** DATASET EXCERPTS follows **
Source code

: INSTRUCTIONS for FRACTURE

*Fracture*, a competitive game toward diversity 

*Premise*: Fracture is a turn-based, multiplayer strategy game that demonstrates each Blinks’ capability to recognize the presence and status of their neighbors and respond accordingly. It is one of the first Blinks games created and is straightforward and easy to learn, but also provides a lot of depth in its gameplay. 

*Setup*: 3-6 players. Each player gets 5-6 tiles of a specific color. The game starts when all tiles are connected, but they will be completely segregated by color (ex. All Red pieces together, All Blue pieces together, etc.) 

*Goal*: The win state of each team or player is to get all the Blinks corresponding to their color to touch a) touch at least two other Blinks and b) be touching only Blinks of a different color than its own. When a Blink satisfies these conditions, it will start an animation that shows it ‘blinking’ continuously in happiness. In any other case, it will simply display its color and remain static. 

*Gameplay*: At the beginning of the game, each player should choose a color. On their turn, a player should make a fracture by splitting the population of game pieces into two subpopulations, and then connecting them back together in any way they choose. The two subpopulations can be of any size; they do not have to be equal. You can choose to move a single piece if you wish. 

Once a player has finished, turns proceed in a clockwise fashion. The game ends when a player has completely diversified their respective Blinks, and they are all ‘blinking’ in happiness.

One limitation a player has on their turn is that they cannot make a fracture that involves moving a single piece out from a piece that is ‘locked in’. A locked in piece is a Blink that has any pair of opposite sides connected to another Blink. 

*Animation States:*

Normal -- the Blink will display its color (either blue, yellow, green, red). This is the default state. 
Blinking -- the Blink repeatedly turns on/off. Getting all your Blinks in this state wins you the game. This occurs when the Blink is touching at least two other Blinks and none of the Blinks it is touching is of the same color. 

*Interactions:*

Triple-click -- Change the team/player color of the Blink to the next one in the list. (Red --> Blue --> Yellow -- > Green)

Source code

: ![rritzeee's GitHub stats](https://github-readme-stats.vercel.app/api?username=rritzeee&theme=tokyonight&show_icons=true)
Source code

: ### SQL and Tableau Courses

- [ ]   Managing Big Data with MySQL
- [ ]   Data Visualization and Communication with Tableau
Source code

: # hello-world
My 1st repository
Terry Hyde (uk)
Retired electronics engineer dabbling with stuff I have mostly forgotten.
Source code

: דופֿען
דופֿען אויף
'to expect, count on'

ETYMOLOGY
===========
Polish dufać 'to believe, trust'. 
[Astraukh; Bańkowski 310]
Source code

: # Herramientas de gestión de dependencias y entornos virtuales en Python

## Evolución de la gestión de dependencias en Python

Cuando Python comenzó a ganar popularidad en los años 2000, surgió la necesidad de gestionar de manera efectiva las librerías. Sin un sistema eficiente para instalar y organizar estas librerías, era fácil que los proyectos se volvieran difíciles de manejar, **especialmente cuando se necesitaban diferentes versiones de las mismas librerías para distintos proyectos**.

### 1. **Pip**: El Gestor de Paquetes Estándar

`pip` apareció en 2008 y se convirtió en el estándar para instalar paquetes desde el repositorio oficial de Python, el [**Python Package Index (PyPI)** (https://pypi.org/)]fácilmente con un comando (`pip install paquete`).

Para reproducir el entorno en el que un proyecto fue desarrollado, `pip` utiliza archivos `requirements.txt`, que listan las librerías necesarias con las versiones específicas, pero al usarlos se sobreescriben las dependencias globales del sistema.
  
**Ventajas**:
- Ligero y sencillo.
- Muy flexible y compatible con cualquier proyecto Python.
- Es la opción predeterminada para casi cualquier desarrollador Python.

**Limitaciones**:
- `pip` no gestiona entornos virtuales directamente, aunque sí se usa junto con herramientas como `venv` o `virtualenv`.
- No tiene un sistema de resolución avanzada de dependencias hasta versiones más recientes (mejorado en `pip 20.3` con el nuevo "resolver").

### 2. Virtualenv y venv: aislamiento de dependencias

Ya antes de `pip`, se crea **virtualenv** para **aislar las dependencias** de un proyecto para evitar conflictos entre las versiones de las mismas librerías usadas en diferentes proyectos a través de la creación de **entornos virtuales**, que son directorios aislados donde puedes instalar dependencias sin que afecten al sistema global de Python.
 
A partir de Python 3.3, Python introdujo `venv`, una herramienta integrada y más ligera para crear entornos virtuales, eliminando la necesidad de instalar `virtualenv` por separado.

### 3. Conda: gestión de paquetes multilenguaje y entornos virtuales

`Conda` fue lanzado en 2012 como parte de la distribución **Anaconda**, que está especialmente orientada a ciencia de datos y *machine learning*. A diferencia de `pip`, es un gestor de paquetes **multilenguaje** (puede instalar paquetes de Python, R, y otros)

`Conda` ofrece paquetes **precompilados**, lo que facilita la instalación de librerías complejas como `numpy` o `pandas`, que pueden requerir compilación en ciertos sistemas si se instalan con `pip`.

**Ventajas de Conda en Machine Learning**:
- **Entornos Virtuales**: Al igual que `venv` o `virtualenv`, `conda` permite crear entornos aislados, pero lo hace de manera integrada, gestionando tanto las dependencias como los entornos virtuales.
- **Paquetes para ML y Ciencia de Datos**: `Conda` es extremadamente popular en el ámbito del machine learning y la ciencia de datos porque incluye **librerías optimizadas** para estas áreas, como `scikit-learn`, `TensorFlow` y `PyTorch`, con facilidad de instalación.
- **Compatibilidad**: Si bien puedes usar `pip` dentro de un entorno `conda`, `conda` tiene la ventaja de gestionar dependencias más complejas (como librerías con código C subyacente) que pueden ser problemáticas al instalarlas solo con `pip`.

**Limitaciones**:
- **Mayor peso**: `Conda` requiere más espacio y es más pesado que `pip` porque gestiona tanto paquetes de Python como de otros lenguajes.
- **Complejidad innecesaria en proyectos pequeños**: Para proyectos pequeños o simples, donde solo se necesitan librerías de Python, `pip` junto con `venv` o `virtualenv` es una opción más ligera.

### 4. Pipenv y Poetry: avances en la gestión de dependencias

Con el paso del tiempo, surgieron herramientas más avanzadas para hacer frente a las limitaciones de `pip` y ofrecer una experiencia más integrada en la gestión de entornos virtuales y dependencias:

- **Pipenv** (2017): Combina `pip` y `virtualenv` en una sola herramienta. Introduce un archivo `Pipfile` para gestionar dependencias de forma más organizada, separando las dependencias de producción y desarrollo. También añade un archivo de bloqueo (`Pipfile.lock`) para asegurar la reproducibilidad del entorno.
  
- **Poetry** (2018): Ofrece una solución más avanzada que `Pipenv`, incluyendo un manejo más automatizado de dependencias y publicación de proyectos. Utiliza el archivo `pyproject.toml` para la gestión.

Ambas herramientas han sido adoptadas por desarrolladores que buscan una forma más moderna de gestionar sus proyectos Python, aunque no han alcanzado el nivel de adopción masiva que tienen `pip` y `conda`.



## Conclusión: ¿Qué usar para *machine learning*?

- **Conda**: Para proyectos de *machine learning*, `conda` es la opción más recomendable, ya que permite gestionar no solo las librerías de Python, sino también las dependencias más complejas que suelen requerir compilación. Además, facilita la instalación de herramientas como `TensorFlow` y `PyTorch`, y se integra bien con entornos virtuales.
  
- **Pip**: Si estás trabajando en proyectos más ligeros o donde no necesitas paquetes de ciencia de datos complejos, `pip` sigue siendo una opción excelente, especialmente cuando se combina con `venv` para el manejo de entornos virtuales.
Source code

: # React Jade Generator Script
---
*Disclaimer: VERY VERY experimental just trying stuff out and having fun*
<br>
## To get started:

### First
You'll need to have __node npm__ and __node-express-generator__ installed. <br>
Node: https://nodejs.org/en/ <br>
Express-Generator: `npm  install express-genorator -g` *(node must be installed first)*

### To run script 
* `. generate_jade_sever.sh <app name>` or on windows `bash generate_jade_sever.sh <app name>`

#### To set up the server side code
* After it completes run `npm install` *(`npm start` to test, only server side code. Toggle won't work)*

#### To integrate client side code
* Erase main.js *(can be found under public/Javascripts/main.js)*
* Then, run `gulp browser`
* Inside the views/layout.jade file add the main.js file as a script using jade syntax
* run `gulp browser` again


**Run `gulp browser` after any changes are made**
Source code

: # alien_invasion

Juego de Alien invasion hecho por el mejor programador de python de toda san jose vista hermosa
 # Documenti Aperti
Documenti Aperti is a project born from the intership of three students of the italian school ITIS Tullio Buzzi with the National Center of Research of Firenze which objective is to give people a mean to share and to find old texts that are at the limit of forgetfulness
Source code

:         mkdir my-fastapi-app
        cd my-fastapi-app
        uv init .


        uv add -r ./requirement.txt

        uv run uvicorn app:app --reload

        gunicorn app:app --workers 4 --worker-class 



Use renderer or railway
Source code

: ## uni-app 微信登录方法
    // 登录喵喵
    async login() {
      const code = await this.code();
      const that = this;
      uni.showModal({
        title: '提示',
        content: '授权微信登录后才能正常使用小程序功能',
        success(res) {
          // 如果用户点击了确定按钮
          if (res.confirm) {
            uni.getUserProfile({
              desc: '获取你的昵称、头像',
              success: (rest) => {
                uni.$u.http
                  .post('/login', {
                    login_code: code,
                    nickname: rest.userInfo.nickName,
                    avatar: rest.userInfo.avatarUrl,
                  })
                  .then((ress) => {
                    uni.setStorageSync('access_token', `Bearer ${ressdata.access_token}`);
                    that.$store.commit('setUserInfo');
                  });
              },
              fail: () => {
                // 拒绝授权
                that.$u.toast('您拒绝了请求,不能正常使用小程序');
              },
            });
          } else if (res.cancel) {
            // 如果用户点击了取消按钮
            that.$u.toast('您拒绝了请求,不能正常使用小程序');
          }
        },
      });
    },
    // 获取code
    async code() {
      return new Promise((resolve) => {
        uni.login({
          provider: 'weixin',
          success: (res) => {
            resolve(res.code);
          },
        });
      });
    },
** End of DATASET EXCERPTS **
EXERCISE INSTRUCTIONS:
Your task is to gather all lines from the entries above that hold the word "requerir".

EXERCISE ANSWER:
`Conda` ofrece paquetes **precompilados**, lo que facilita la instalación de librerías complejas como `numpy` o `pandas`, que pueden requerir compilación en ciertos sistemas si se instalan con `pip`.
- **Conda**: Para proyectos de *machine learning*, `conda` es la opción más recomendable, ya que permite gestionar no solo las librerías de Python, sino también las dependencias más complejas que suelen requerir compilación. Además, facilita la instalación de herramientas como `TensorFlow` y `PyTorch`, y se integra bien con entornos virtuales.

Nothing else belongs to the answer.